India’s startup ecosystem has a steady rhythm of seed rounds, but every so often a funding announcement doubles as a marker of where the real “infrastructure bets” are moving. Arthum’s newly announced ₹10 crore seed round—led by Caret Capital with participation from Keynote Financial Services and JS Global—fits that description because it targets a segment that quietly powers India’s industrial and services engine: contract labour.
From the Global Martech Alliance (GMA) Council lens, this is not only a “startup raises capital” headline. It is a strong indicator that operational data—attendance trails, wage histories, compliance artifacts, and verified worker identities—is becoming the next critical layer for formalization at scale, much like CRM became the system of record for customer relationships. GMA’s broader mission focuses on helping teams discover, evaluate, and adopt tools through practical, decision-oriented insight, and Arthum is best understood as a category-defining “system of record” for a workforce segment that has historically operated without one.
Arthum positions itself as an operating system for contract workforce management, addressing a market that employs more than 100 million people in India while remaining largely informal. That phrasing matters: “operating system” implies a platform designed to coordinate many moving parts—enterprises, contractors, workers, documentation, payroll logic, and policy requirements—rather than a single-feature product. In martech terms, this is the difference between a point tool and a platform that can anchor an ecosystem.
The investors backing the round have been explicit about the ambition behind this bet. Caret Capital’s managing partner Pankaj Bansal has described the goal as accelerating formalization for India’s 120 million+ blue-collar workers and bringing 300k+ labour contractors into the formal economy. Whether or not the upper-bound vision is reached quickly, the direction is clear: funding is following platforms that can make the informal workforce “visible” to systems—compliance systems, payment systems, and eventually credit and insurance systems.
To understand why a workforce-management startup is drawing attention, it helps to reframe the underlying issue.
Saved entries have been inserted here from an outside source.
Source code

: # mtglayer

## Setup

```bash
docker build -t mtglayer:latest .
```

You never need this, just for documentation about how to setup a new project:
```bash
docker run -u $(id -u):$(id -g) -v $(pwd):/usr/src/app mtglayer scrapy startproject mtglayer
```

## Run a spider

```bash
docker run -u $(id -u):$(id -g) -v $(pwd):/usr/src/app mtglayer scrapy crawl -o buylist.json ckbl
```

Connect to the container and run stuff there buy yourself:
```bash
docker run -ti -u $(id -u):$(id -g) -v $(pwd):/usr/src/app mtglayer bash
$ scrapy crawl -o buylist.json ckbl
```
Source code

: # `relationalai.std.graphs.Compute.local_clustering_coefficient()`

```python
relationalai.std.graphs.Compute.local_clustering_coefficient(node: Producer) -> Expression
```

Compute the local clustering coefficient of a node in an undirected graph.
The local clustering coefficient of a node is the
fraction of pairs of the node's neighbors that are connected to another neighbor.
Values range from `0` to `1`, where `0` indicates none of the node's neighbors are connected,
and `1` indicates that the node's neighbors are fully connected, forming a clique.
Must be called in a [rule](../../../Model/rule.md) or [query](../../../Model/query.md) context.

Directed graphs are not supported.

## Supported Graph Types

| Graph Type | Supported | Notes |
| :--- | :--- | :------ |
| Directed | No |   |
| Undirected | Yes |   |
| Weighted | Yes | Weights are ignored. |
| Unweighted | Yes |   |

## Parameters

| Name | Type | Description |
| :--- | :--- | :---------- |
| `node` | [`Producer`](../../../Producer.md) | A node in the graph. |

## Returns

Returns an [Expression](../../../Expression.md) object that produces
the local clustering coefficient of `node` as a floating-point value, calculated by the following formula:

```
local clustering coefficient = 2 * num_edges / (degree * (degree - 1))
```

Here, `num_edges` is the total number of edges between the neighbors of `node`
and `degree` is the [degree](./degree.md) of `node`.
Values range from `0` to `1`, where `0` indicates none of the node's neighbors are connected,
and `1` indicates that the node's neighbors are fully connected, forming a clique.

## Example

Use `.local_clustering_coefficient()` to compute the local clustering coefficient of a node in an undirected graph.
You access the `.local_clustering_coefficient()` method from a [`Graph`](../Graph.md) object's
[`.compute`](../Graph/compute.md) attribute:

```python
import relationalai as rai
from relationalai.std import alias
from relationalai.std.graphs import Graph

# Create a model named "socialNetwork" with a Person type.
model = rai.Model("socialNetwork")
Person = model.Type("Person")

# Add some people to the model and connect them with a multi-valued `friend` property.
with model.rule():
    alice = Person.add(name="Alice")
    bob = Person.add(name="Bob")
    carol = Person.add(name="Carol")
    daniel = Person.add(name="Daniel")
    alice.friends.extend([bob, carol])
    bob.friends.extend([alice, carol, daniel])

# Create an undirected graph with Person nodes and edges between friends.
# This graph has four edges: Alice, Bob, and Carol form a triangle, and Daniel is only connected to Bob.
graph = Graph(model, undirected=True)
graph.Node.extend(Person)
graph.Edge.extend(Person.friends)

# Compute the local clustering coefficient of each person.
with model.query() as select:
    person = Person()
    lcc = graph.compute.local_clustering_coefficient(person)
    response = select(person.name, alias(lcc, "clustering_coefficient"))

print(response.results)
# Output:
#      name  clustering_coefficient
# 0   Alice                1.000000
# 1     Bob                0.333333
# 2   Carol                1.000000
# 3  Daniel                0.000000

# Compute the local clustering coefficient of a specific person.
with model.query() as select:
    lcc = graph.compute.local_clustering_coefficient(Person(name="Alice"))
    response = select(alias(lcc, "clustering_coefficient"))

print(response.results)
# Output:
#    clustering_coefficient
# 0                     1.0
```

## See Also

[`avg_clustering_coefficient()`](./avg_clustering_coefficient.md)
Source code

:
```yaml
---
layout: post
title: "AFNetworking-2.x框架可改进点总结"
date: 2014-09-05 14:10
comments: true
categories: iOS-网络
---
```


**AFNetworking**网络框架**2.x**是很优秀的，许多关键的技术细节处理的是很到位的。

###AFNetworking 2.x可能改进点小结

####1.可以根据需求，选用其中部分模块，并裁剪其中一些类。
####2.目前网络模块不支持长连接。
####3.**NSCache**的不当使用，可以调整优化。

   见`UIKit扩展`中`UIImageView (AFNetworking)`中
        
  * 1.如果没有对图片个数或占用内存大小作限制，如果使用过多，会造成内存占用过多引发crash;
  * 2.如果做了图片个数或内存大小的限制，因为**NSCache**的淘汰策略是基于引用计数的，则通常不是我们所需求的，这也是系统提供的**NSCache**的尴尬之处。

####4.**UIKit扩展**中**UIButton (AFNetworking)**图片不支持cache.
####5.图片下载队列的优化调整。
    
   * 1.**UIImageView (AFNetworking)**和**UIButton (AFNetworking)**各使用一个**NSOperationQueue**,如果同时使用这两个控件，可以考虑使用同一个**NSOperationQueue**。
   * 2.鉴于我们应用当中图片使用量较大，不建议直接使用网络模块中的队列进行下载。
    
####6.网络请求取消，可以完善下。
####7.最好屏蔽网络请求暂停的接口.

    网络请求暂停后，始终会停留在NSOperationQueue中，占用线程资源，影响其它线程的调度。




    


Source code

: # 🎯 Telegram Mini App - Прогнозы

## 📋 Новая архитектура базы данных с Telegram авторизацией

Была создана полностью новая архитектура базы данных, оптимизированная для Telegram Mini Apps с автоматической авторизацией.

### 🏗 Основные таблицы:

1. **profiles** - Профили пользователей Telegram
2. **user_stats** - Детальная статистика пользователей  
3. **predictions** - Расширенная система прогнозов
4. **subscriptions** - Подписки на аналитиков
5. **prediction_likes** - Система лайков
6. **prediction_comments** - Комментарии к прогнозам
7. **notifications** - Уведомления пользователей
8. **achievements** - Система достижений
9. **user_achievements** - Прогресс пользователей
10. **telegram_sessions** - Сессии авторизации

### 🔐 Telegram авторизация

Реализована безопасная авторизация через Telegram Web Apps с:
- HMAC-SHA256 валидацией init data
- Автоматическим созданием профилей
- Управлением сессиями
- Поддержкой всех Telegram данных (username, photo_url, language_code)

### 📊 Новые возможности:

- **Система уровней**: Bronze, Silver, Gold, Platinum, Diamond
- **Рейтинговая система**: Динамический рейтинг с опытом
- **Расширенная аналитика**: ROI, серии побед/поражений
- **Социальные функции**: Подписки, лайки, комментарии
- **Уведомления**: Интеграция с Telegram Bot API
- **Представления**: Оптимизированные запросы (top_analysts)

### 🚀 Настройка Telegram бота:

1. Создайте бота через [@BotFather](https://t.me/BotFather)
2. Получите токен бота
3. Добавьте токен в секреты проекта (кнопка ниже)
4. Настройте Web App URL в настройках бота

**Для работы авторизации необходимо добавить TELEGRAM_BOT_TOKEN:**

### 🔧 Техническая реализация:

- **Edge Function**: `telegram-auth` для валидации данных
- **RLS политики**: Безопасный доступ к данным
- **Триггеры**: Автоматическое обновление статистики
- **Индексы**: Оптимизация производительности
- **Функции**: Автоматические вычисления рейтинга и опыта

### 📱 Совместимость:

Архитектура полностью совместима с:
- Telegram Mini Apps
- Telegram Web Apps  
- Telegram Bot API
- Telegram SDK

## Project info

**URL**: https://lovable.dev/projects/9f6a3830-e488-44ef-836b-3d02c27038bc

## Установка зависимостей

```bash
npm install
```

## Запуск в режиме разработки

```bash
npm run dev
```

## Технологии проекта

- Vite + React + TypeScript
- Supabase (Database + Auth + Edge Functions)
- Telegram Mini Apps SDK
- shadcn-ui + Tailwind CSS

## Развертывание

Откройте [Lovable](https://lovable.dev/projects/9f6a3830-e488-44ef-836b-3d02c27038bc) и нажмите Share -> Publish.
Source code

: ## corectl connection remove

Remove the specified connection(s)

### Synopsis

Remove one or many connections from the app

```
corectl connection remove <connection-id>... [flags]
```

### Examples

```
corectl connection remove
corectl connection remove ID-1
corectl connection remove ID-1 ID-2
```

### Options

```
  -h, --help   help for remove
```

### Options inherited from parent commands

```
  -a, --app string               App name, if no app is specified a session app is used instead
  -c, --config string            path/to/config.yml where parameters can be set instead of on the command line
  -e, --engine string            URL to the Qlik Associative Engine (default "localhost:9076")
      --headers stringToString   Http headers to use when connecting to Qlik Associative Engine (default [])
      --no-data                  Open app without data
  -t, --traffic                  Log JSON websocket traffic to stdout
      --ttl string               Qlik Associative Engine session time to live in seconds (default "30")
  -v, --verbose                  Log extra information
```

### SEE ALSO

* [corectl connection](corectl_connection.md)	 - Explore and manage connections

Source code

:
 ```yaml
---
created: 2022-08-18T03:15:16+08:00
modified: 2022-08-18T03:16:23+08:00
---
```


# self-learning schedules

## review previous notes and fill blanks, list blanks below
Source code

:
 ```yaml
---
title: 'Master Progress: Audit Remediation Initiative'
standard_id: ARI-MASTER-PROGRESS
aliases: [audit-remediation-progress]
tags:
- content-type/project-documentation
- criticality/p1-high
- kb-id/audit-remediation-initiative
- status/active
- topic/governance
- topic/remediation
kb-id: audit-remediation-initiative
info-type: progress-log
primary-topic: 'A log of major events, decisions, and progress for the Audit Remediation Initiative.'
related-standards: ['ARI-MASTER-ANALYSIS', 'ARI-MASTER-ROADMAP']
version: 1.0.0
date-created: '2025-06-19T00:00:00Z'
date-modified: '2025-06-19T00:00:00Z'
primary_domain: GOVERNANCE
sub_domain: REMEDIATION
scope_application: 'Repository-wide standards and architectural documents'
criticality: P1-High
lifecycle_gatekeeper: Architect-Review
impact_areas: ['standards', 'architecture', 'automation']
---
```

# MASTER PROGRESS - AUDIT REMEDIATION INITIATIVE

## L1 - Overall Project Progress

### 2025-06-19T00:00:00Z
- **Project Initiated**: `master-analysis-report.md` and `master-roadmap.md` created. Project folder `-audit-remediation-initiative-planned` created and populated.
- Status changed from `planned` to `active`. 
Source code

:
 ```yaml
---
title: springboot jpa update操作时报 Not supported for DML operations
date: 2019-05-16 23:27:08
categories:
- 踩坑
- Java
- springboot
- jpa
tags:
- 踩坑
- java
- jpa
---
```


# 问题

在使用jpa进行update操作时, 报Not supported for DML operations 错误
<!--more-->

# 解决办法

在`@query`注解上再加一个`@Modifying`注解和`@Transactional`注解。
The challenge is not simply that informal work is unorganized; it is that informal work is often undocumented in ways that matter to institutions. When work is mediated through cash payments, verbal agreements, paper registers, and fragmented contractor networks, the economic activity exists—but the data exhaust is too thin to support protections, portability, or financial inclusion.
That documentation gap has cascading consequences:
Arthum’s bet is that formalization starts with operational truth: capturing who worked, where, for how long, under what terms, and how they were paid—then turning that into verifiable records that stakeholders can trust. Economic Times notes Arthum’s focus on contract labour and the company’s aim to formalise the segment through a platform that links labour management with banking access.
This is where the GMA Council perspective becomes useful. GMA positions itself as a place to “find, compare, and review marketing tools,” but the deeper theme is decision support: helping leaders adopt platforms that reduce friction and create measurable outcomes. In this context, Arthum is effectively doing for labour operations what mature SaaS stacks did for marketing operations: replacing informal workflows with standardised, trackable processes—so scale becomes possible.
Arthum was founded in 2023 by Darpan Sharma and Vishal Mishra. In a short span, the company has packaged multiple functions that usually sit in different silos—workforce tracking, payroll mechanics, documentation, and compliance—into a single operating layer built for contract labour realities.
As described in funding coverage, the platform connects stakeholders across the contract labour ecosystem and aims to remove information gaps that cause disputes, payment errors, and trust breakdowns. This “connective” approach matters because contract labour is rarely a simple employer–employee relationship. It often looks like a multi-sided network: enterprises, multiple contractors, supervisors, and workers who may shift across sites and projects.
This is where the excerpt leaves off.